- [Data shown]:
-=-=-=-=-
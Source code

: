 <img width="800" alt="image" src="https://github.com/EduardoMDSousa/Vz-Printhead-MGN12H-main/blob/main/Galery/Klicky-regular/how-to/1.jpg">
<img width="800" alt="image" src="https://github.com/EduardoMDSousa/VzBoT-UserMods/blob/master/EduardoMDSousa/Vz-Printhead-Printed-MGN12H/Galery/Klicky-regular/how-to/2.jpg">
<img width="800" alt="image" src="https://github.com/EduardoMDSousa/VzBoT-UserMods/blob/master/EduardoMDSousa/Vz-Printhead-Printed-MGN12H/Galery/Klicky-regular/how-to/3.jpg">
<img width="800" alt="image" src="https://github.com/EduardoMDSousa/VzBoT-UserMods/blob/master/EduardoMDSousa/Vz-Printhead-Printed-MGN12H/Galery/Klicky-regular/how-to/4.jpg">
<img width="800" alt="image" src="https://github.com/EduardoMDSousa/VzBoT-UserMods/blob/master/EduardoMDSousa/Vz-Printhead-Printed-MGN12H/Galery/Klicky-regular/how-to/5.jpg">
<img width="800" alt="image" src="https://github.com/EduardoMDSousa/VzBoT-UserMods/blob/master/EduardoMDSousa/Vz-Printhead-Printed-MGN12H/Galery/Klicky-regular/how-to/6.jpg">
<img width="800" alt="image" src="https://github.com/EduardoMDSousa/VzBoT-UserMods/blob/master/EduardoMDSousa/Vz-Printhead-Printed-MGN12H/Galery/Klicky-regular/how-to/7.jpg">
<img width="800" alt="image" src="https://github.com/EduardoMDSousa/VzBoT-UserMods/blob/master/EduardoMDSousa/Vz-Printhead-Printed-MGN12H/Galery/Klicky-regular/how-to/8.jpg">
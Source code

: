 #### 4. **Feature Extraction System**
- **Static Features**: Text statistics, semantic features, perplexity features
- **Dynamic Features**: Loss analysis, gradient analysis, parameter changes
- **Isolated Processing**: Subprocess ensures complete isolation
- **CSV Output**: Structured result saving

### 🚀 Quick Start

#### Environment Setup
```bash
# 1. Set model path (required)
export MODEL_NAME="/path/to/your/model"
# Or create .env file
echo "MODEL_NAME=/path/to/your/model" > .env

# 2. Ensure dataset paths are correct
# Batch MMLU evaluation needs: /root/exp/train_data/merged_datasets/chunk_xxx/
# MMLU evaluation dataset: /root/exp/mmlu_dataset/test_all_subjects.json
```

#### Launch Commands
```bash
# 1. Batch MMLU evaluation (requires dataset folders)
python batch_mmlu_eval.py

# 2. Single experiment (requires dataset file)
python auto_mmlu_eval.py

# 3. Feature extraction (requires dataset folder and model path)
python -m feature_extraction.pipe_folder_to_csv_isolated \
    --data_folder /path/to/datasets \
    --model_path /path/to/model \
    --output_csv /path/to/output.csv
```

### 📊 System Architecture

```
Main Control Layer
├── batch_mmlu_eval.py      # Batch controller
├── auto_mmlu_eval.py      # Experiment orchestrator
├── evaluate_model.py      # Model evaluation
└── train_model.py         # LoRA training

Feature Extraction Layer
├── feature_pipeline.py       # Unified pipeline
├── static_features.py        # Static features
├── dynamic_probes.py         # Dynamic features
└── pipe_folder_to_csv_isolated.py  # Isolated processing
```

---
-=-=-=-=-
- [Your assignment]: Return the listing above verbatim.

- [Exercise result]:
Source code

: <img width="800" alt="image" src="https://github.com/EduardoMDSousa/Vz-Printhead-MGN12H-main/blob/main/Galery/Klicky-regular/how-to/1.jpg">
<img width="800" alt="image" src="https://github.com/EduardoMDSousa/VzBoT-UserMods/blob/master/EduardoMDSousa/Vz-Printhead-Printed-MGN12H/Galery/Klicky-regular/how-to/2.jpg">
<img width="800" alt="image" src="https://github.com/EduardoMDSousa/VzBoT-UserMods/blob/master/EduardoMDSousa/Vz-Printhead-Printed-MGN12H/Galery/Klicky-regular/how-to/3.jpg">
<img width="800" alt="image" src="https://github.com/EduardoMDSousa/VzBoT-UserMods/blob/master/EduardoMDSousa/Vz-Printhead-Printed-MGN12H/Galery/Klicky-regular/how-to/4.jpg">
<img width="800" alt="image" src="https://github.com/EduardoMDSousa/VzBoT-UserMods/blob/master/EduardoMDSousa/Vz-Printhead-Printed-MGN12H/Galery/Klicky-regular/how-to/5.jpg">
<img width="800" alt="image" src="https://github.com/EduardoMDSousa/VzBoT-UserMods/blob/master/EduardoMDSousa/Vz-Printhead-Printed-MGN12H/Galery/Klicky-regular/how-to/6.jpg">
<img width="800" alt="image" src="https://github.com/EduardoMDSousa/VzBoT-UserMods/blob/master/EduardoMDSousa/Vz-Printhead-Printed-MGN12H/Galery/Klicky-regular/how-to/7.jpg">
<img width="800" alt="image" src="https://github.com/EduardoMDSousa/VzBoT-UserMods/blob/master/EduardoMDSousa/Vz-Printhead-Printed-MGN12H/Galery/Klicky-regular/how-to/8.jpg">
Source code

: #### 4. **Feature Extraction System**
- **Static Features**: Text statistics, semantic features, perplexity features
- **Dynamic Features**: Loss analysis, gradient analysis, parameter changes
- **Isolated Processing**: Subprocess ensures complete isolation
- **CSV Output**: Structured result saving

### 🚀 Quick Start

#### Environment Setup
```bash
# 1. Set model path (required)
export MODEL_NAME="/path/to/your/model"
# Or create .env file
echo "MODEL_NAME=/path/to/your/model" > .env

# 2. Ensure dataset paths are correct
# Batch MMLU evaluation needs: /root/exp/train_data/merged_datasets/chunk_xxx/
# MMLU evaluation dataset: /root/exp/mmlu_dataset/test_all_subjects.json
```

#### Launch Commands
```bash
# 1. Batch MMLU evaluation (requires dataset folders)
python batch_mmlu_eval.py

# 2. Single experiment (requires dataset file)
python auto_mmlu_eval.py

# 3. Feature extraction (requires dataset folder and model path)
python -m feature_extraction.pipe_folder_to_csv_isolated \
    --data_folder /path/to/datasets \
    --model_path /path/to/model \
    --output_csv /path/to/output.csv
```

### 📊 System Architecture

```
Main Control Layer
├── batch_mmlu_eval.py      # Batch controller
├── auto_mmlu_eval.py      # Experiment orchestrator
├── evaluate_model.py      # Model evaluation
└── train_model.py         # LoRA training

Feature Extraction Layer
├── feature_pipeline.py       # Unified pipeline
├── static_features.py        # Static features
├── dynamic_probes.py         # Dynamic features
└── pipe_folder_to_csv_isolated.py  # Isolated processing
```

---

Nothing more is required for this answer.